W Duncan Wadsworth w.d.wadsworth at gmail.com
Tue Jul 3 19:34:30 CEST 2012

Hello All,

Even though I've read around I still find myself struggling with the model specification, and subsequently, the lmer() syntax for a project I'm working on. If anyone out there has comments or advice it would be greatly appreciated.

The design:

An experiment in plant ecology.  Two species, one measured from 2008-2011, the other measured from 2007-2011 (so species-by-year is not fully crossed).  Four treatments, crossed with three aspects (North, South, None), giving twelve distinct plots.  There are 3 to 8 trees of each species in each of the twelve plots and they are outfitted with sensors which provide the (normal) response variable.

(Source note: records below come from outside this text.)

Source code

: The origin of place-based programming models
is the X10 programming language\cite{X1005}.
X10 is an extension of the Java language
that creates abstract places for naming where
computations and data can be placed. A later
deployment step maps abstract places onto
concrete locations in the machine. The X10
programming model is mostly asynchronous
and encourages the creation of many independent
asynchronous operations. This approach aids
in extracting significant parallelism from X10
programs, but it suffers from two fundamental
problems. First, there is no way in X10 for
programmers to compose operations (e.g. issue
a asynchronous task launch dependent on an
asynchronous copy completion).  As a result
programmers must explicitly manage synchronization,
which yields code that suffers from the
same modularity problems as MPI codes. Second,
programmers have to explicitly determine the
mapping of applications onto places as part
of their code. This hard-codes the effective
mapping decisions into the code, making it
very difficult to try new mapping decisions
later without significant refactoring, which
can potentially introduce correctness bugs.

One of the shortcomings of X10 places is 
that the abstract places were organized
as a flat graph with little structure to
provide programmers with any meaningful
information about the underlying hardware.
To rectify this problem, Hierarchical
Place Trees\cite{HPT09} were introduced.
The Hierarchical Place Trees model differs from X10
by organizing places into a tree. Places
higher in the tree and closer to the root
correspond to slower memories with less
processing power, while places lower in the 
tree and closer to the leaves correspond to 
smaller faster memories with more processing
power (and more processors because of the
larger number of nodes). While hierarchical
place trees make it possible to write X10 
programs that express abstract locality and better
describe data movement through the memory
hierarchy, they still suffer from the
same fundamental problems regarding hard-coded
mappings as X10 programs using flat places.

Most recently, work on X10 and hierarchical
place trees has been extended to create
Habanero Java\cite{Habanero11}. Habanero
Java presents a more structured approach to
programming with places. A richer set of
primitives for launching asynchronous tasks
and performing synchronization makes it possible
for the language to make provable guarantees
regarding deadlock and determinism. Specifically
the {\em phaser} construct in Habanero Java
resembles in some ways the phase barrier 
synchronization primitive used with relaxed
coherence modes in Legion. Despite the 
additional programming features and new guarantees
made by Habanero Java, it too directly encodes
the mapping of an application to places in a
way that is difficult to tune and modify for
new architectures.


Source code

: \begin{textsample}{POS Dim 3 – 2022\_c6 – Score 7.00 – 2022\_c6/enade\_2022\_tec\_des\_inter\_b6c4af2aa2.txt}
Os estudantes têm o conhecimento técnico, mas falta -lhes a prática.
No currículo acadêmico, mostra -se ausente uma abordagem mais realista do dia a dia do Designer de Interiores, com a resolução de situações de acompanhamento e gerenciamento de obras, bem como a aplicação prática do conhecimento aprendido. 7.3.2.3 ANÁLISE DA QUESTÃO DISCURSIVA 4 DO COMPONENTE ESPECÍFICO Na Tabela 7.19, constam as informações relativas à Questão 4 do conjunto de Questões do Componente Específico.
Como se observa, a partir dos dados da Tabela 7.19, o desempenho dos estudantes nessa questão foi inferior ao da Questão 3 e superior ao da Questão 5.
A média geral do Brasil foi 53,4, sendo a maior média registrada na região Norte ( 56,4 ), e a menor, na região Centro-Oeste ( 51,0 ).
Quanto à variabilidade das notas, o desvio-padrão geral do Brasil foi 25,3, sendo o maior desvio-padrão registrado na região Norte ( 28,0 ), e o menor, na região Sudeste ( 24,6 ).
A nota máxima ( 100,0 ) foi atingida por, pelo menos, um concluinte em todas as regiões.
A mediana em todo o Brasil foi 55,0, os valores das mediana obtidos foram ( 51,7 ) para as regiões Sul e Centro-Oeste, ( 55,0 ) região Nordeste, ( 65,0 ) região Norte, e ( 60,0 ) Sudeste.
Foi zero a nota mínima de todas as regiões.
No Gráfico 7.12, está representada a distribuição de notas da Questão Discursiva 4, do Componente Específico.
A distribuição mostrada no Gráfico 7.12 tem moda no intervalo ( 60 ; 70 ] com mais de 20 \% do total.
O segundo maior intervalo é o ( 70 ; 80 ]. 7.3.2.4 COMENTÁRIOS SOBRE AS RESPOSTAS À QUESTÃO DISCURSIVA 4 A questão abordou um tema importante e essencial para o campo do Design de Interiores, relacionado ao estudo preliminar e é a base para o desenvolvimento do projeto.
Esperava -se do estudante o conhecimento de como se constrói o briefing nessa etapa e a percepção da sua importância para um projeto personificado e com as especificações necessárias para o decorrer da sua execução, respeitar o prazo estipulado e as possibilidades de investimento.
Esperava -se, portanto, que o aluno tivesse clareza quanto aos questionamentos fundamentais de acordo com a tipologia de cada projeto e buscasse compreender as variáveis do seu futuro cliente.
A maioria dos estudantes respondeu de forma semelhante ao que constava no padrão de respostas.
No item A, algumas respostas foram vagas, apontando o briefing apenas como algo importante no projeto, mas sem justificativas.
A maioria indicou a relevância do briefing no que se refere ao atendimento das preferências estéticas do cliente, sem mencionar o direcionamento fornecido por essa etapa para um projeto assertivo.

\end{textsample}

Some trees have died and others have been fitted with sensors to replace them.  The plot-level predictor is precipitation event so the long form of the data has a row for each tree's response to each rain event.  I would like to use year as a fixed factor where rain events are nested within years and consider the species and treatment trends over the available years.

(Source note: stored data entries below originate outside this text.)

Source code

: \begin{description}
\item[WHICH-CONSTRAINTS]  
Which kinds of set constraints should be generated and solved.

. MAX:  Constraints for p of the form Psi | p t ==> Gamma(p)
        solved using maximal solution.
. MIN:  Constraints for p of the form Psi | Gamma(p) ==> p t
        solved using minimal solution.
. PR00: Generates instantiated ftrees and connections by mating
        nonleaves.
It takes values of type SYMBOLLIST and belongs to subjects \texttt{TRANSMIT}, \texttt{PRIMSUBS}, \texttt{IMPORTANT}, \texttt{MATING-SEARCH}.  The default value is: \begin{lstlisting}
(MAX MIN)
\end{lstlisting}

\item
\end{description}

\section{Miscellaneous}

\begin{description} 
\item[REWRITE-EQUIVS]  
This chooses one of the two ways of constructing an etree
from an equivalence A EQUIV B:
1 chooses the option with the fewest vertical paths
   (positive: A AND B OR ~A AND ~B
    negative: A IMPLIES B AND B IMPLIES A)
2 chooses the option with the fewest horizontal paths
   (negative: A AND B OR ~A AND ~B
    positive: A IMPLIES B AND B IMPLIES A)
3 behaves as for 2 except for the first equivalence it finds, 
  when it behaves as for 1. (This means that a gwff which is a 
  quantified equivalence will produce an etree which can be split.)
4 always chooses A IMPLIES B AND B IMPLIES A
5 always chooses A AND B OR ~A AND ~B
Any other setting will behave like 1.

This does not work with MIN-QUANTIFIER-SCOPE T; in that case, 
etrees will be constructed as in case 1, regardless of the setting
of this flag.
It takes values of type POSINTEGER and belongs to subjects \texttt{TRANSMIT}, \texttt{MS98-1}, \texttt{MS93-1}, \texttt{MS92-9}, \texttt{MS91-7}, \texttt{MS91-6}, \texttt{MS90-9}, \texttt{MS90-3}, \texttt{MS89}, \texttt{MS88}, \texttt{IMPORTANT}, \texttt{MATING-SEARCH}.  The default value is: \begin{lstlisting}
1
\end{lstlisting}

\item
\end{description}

What I think is a reasonable model:

for t = 2007, 2008, 2009, 2010, 2011 and i = tree number and j = treatment,

Response_tij = beta_0 + beta_1 * Year_t + beta_2 * Species_ij + beta_3 * Year_t * Species_ij + u_0j + u_1j * Year_t + u_0i|j + u_1i|j * rain event + epsilon_tij

What I think the lmer() syntax is for this model:

Response ~ 1 + Year : Species + (1 + Year | treatment) + (1 + rain event | treatment : tree number)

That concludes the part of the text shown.